Esta transformação da monarquia no objecto de um sentimento, mais do que numa doutrina política tem também, ainda assim, as suas virtudes doutrinárias. Como já vimos, vai contra o próprio espírito da monarquia a sua cristalização em princípios e o monopólio do seu capital político por uma faculdade; a monarquia é essencialmente histórica, pelo que foge a balizar-se entre a razão e os princípios declarativos. A ideia de que tanto a razão como a «simpatia» podem contribuir para a legitimidade política pode, assim, ter um alcance mais lato do que aquele que até agora considerámos.

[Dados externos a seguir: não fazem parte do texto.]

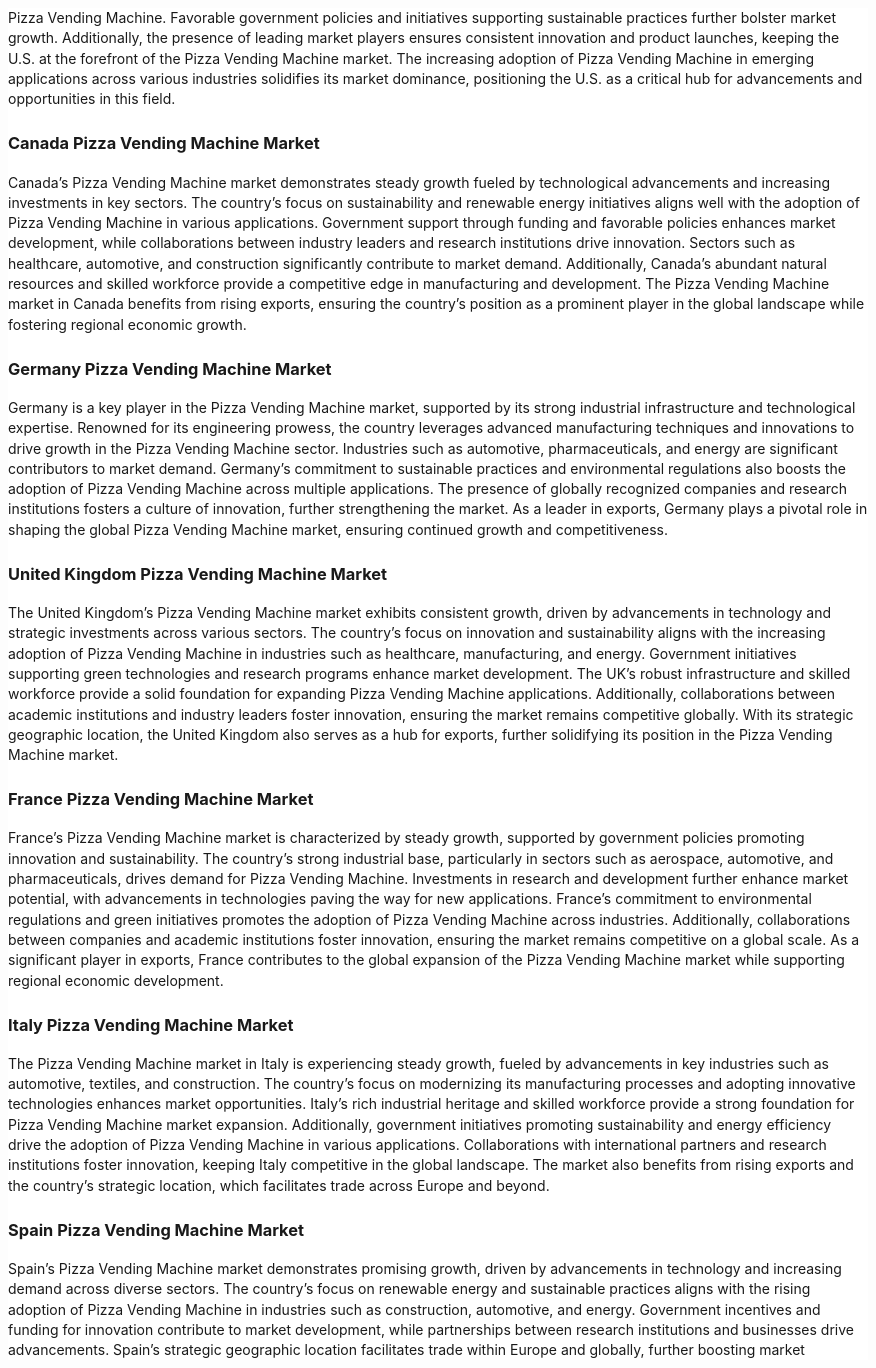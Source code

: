 Pizza Vending Machine. Favorable government policies and initiatives supporting sustainable practices further bolster market growth. Additionally, the presence of leading market players ensures consistent innovation and product launches, keeping the U.S. at the forefront of the Pizza Vending Machine market. The increasing adoption of Pizza Vending Machine in emerging applications across various industries solidifies its market dominance, positioning the U.S. as a critical hub for advancements and opportunities in this field.</p><h3>Canada Pizza Vending Machine Market</h3><p>Canada&rsquo;s Pizza Vending Machine market demonstrates steady growth fueled by technological advancements and increasing investments in key sectors. The country&rsquo;s focus on sustainability and renewable energy initiatives aligns well with the adoption of Pizza Vending Machine in various applications. Government support through funding and favorable policies enhances market development, while collaborations between industry leaders and research institutions drive innovation. Sectors such as healthcare, automotive, and construction significantly contribute to market demand. Additionally, Canada&rsquo;s abundant natural resources and skilled workforce provide a competitive edge in manufacturing and development. The Pizza Vending Machine market in Canada benefits from rising exports, ensuring the country&rsquo;s position as a prominent player in the global landscape while fostering regional economic growth.</p><h3>Germany Pizza Vending Machine Market</h3><p>Germany is a key player in the Pizza Vending Machine market, supported by its strong industrial infrastructure and technological expertise. Renowned for its engineering prowess, the country leverages advanced manufacturing techniques and innovations to drive growth in the Pizza Vending Machine sector. Industries such as automotive, pharmaceuticals, and energy are significant contributors to market demand. Germany&rsquo;s commitment to sustainable practices and environmental regulations also boosts the adoption of Pizza Vending Machine across multiple applications. The presence of globally recognized companies and research institutions fosters a culture of innovation, further strengthening the market. As a leader in exports, Germany plays a pivotal role in shaping the global Pizza Vending Machine market, ensuring continued growth and competitiveness.</p><h3>United Kingdom Pizza Vending Machine Market</h3><p>The United Kingdom&rsquo;s Pizza Vending Machine market exhibits consistent growth, driven by advancements in technology and strategic investments across various sectors. The country&rsquo;s focus on innovation and sustainability aligns with the increasing adoption of Pizza Vending Machine in industries such as healthcare, manufacturing, and energy. Government initiatives supporting green technologies and research programs enhance market development. The UK&rsquo;s robust infrastructure and skilled workforce provide a solid foundation for expanding Pizza Vending Machine applications. Additionally, collaborations between academic institutions and industry leaders foster innovation, ensuring the market remains competitive globally. With its strategic geographic location, the United Kingdom also serves as a hub for exports, further solidifying its position in the Pizza Vending Machine market.</p><h3>France Pizza Vending Machine Market</h3><p>France&rsquo;s Pizza Vending Machine market is characterized by steady growth, supported by government policies promoting innovation and sustainability. The country&rsquo;s strong industrial base, particularly in sectors such as aerospace, automotive, and pharmaceuticals, drives demand for Pizza Vending Machine. Investments in research and development further enhance market potential, with advancements in technologies paving the way for new applications. France&rsquo;s commitment to environmental regulations and green initiatives promotes the adoption of Pizza Vending Machine across industries. Additionally, collaborations between companies and academic institutions foster innovation, ensuring the market remains competitive on a global scale. As a significant player in exports, France contributes to the global expansion of the Pizza Vending Machine market while supporting regional economic development.</p><h3>Italy Pizza Vending Machine Market</h3><p>The Pizza Vending Machine market in Italy is experiencing steady growth, fueled by advancements in key industries such as automotive, textiles, and construction. The country&rsquo;s focus on modernizing its manufacturing processes and adopting innovative technologies enhances market opportunities. Italy&rsquo;s rich industrial heritage and skilled workforce provide a strong foundation for Pizza Vending Machine market expansion. Additionally, government initiatives promoting sustainability and energy efficiency drive the adoption of Pizza Vending Machine in various applications. Collaborations with international partners and research institutions foster innovation, keeping Italy competitive in the global landscape. The market also benefits from rising exports and the country&rsquo;s strategic location, which facilitates trade across Europe and beyond.</p><h3>Spain Pizza Vending Machine Market</h3><p>Spain&rsquo;s Pizza Vending Machine market demonstrates promising growth, driven by advancements in technology and increasing demand across diverse sectors. The country&rsquo;s focus on renewable energy and sustainable practices aligns with the rising adoption of Pizza Vending Machine in industries such as construction, automotive, and energy. Government incentives and funding for innovation contribute to market development, while partnerships between research institutions and businesses drive advancements. Spain&rsquo;s strategic geographic location facilitates trade within Europe and globally, further boosting market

Resta, ainda, acrescentar mais um dado a esta questão da simpatia. Já expusemos a ideia de Joseph de Maistre, de que uma das fontes da nossa ligação à autoridade vem do facto de serem os monarcas os sacrificados, que sujam as suas mãos com a justiça e com o castigo para que não precisemos de sujar as nossas; detivemo-nos também na tese de Girard sobre o bode expiatório e sobre a forma como as civilizações tendem a esconder os seus crimes e os sacrifícios daqueles que, a dado momento, oferecem ao destino.

Ora, os monarcas, de Luís XVI a Nicolau II, de D. Carlos a Francisco Fernando, são os grandes sacrificados da história contemporânea. Exilados, mortos, difamados, com poucos a história foi pródiga, pelo que há pouca coisa melhor para apaziguar a consciência do que esta simpatia inofensiva.